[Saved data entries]
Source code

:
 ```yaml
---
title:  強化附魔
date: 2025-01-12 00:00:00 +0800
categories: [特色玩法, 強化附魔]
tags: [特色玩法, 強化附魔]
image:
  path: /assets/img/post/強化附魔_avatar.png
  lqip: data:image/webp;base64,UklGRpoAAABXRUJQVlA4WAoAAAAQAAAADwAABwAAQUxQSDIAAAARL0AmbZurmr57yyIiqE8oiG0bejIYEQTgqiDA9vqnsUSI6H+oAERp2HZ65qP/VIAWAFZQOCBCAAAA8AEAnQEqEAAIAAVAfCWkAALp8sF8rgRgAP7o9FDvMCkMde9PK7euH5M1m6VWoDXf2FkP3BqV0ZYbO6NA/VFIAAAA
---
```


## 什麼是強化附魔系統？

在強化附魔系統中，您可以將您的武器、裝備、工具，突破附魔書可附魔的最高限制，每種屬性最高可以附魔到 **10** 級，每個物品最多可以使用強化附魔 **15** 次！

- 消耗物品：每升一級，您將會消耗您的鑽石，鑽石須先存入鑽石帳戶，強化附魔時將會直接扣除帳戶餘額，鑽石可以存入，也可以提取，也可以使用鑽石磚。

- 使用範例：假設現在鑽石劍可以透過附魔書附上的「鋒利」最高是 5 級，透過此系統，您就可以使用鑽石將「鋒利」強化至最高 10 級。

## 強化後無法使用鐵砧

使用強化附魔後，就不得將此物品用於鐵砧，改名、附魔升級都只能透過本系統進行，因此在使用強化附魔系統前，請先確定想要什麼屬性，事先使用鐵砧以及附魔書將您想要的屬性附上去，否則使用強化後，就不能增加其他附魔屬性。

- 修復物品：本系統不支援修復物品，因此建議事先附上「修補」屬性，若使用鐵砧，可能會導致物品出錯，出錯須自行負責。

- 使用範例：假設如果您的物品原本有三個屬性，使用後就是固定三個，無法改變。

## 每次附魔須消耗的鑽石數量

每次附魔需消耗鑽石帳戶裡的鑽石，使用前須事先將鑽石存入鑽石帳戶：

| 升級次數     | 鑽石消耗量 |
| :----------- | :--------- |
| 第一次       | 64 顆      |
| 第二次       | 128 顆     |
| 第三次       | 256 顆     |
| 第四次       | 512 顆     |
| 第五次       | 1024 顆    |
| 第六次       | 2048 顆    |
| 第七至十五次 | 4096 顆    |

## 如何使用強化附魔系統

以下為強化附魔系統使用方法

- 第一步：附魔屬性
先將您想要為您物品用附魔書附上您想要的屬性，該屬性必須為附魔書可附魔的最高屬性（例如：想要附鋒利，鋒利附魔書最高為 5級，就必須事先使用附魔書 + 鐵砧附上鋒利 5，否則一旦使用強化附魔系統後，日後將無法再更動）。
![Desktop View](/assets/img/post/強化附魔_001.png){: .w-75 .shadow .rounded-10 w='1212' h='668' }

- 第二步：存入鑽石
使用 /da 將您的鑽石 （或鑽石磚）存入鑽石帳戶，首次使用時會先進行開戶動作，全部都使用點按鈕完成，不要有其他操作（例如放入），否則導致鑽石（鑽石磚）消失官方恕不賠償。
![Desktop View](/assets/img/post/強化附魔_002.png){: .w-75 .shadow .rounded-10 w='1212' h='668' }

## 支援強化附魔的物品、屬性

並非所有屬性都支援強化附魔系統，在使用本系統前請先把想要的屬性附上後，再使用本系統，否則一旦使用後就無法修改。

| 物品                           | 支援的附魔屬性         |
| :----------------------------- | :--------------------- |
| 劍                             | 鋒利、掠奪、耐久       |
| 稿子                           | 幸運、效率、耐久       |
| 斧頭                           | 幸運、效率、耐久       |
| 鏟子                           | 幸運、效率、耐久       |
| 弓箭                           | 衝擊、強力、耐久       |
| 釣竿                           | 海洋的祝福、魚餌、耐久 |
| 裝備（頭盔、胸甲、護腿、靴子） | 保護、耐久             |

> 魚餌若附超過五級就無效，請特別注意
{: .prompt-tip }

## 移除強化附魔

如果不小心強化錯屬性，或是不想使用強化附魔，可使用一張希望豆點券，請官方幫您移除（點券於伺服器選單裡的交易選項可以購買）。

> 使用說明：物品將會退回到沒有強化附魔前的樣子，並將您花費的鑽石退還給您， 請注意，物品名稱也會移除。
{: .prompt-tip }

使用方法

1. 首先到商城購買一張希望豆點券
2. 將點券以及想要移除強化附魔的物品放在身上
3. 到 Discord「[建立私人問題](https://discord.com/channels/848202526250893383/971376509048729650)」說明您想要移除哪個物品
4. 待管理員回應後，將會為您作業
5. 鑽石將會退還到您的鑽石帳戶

[WHAT THE TASK REQUIRES] Every entry, from first to last, is to be reproduced exactly.

[EXERCISE SOLUTION]
Source code

:
 ```yaml
---
title:  強化附魔
date: 2025-01-12 00:00:00 +0800
categories: [特色玩法, 強化附魔]
tags: [特色玩法, 強化附魔]
image:
  path: /assets/img/post/強化附魔_avatar.png
  lqip: data:image/webp;base64,UklGRpoAAABXRUJQVlA4WAoAAAAQAAAADwAABwAAQUxQSDIAAAARL0AmbZurmr57yyIiqE8oiG0bejIYEQTgqiDA9vqnsUSI6H+oAERp2HZ65qP/VIAWAFZQOCBCAAAA8AEAnQEqEAAIAAVAfCWkAALp8sF8rgRgAP7o9FDvMCkMde9PK7euH5M1m6VWoDXf2FkP3BqV0ZYbO6NA/VFIAAAA
---
```


## 什麼是強化附魔系統？

在強化附魔系統中，您可以將您的武器、裝備、工具，突破附魔書可附魔的最高限制，每種屬性最高可以附魔到 **10** 級，每個物品最多可以使用強化附魔 **15** 次！

- 消耗物品：每升一級，您將會消耗您的鑽石，鑽石須先存入鑽石帳戶，強化附魔時將會直接扣除帳戶餘額，鑽石可以存入，也可以提取，也可以使用鑽石磚。

- 使用範例：假設現在鑽石劍可以透過附魔書附上的「鋒利」最高是 5 級，透過此系統，您就可以使用鑽石將「鋒利」強化至最高 10 級。

## 強化後無法使用鐵砧

使用強化附魔後，就不得將此物品用於鐵砧，改名、附魔升級都只能透過本系統進行，因此在使用強化附魔系統前，請先確定想要什麼屬性，事先使用鐵砧以及附魔書將您想要的屬性附上去，否則使用強化後，就不能增加其他附魔屬性。

- 修復物品：本系統不支援修復物品，因此建議事先附上「修補」屬性，若使用鐵砧，可能會導致物品出錯，出錯須自行負責。

- 使用範例：假設如果您的物品原本有三個屬性，使用後就是固定三個，無法改變。

## 每次附魔須消耗的鑽石數量

每次附魔需消耗鑽石帳戶裡的鑽石，使用前須事先將鑽石存入鑽石帳戶：

| 升級次數     | 鑽石消耗量 |
| :----------- | :--------- |
| 第一次       | 64 顆      |
| 第二次       | 128 顆     |
| 第三次       | 256 顆     |
| 第四次       | 512 顆     |
| 第五次       | 1024 顆    |
| 第六次       | 2048 顆    |
| 第七至十五次 | 4096 顆    |

## 如何使用強化附魔系統

以下為強化附魔系統使用方法

- 第一步：附魔屬性
先將您想要為您物品用附魔書附上您想要的屬性，該屬性必須為附魔書可附魔的最高屬性（例如：想要附鋒利，鋒利附魔書最高為 5級，就必須事先使用附魔書 + 鐵砧附上鋒利 5，否則一旦使用強化附魔系統後，日後將無法再更動）。
![Desktop View](/assets/img/post/強化附魔_001.png){: .w-75 .shadow .rounded-10 w='1212' h='668' }

- 第二步：存入鑽石
使用 /da 將您的鑽石 （或鑽石磚）存入鑽石帳戶，首次使用時會先進行開戶動作，全部都使用點按鈕完成，不要有其他操作（例如放入），否則導致鑽石（鑽石磚）消失官方恕不賠償。
![Desktop View](/assets/img/post/強化附魔_002.png){: .w-75 .shadow .rounded-10 w='1212' h='668' }

## 支援強化附魔的物品、屬性

並非所有屬性都支援強化附魔系統，在使用本系統前請先把想要的屬性附上後，再使用本系統，否則一旦使用後就無法修改。

| 物品                           | 支援的附魔屬性         |
| :----------------------------- | :--------------------- |
| 劍                             | 鋒利、掠奪、耐久       |
| 稿子                           | 幸運、效率、耐久       |
| 斧頭                           | 幸運、效率、耐久       |
| 鏟子                           | 幸運、效率、耐久       |
| 弓箭                           | 衝擊、強力、耐久       |
| 釣竿                           | 海洋的祝福、魚餌、耐久 |
| 裝備（頭盔、胸甲、護腿、靴子） | 保護、耐久             |

> 魚餌若附超過五級就無效，請特別注意
{: .prompt-tip }

## 移除強化附魔

如果不小心強化錯屬性，或是不想使用強化附魔，可使用一張希望豆點券，請官方幫您移除（點券於伺服器選單裡的交易選項可以購買）。

> 使用說明：物品將會退回到沒有強化附魔前的樣子，並將您花費的鑽石退還給您， 請注意，物品名稱也會移除。
{: .prompt-tip }

使用方法

1. 首先到商城購買一張希望豆點券
2. 將點券以及想要移除強化附魔的物品放在身上
3. 到 Discord「[建立私人問題](https://discord.com/channels/848202526250893383/971376509048729650)」說明您想要移除哪個物品
4. 待管理員回應後，將會為您作業
5. 鑽石將會退還到您的鑽石帳戶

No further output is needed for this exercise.